------ Material supplied

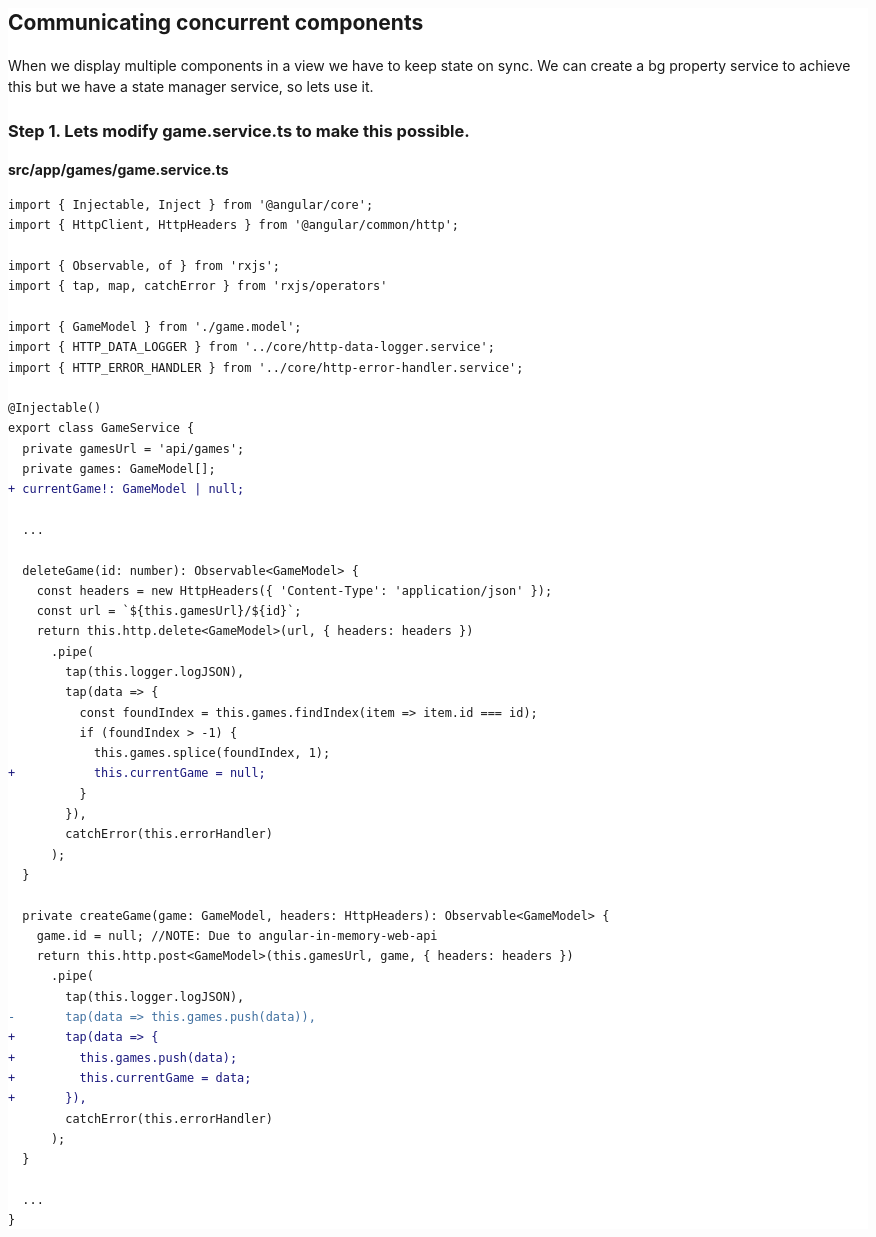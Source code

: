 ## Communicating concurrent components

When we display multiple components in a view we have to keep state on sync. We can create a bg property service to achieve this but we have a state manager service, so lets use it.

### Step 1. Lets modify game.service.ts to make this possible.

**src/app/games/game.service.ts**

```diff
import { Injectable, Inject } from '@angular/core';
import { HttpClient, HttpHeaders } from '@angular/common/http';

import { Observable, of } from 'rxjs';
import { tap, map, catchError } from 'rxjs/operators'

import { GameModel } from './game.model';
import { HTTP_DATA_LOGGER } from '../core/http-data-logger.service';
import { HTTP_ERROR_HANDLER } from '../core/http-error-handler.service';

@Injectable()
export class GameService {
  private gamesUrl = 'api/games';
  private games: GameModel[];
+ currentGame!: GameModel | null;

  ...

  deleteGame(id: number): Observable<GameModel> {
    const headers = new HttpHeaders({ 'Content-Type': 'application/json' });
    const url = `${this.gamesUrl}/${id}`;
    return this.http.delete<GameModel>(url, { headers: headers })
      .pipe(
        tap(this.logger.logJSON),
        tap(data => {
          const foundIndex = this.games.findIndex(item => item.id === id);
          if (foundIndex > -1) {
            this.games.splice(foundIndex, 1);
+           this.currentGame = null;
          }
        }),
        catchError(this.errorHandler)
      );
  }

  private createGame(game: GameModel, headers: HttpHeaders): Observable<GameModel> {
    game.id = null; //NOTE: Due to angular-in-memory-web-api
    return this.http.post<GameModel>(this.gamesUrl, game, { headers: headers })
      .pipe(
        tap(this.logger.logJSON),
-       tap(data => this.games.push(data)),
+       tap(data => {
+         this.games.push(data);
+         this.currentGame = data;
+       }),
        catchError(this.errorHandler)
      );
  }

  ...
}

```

------------

- Assigned task -
Every entry above should be restated word for word, with the images left out.

- Response for this exercise -
Source code

: ## Communicating concurrent components

When we display multiple components in a view we have to keep state on sync. We can create a bg property service to achieve this but we have a state manager service, so lets use it.

### Step 1. Lets modify game.service.ts to make this possible.

**src/app/games/game.service.ts**

```diff
import { Injectable, Inject } from '@angular/core';
import { HttpClient, HttpHeaders } from '@angular/common/http';

import { Observable, of } from 'rxjs';
import { tap, map, catchError } from 'rxjs/operators'

import { GameModel } from './game.model';
import { HTTP_DATA_LOGGER } from '../core/http-data-logger.service';
import { HTTP_ERROR_HANDLER } from '../core/http-error-handler.service';

@Injectable()
export class GameService {
  private gamesUrl = 'api/games';
  private games: GameModel[];
+ currentGame!: GameModel | null;

  ...

  deleteGame(id: number): Observable<GameModel> {
    const headers = new HttpHeaders({ 'Content-Type': 'application/json' });
    const url = `${this.gamesUrl}/${id}`;
    return this.http.delete<GameModel>(url, { headers: headers })
      .pipe(
        tap(this.logger.logJSON),
        tap(data => {
          const foundIndex = this.games.findIndex(item => item.id === id);
          if (foundIndex > -1) {
            this.games.splice(foundIndex, 1);
+           this.currentGame = null;
          }
        }),
        catchError(this.errorHandler)
      );
  }

  private createGame(game: GameModel, headers: HttpHeaders): Observable<GameModel> {
    game.id = null; //NOTE: Due to angular-in-memory-web-api
    return this.http.post<GameModel>(this.gamesUrl, game, { headers: headers })
      .pipe(
        tap(this.logger.logJSON),
-       tap(data => this.games.push(data)),
+       tap(data => {
+         this.games.push(data);
+         this.currentGame = data;
+       }),
        catchError(this.errorHandler)
      );
  }

  ...
}

```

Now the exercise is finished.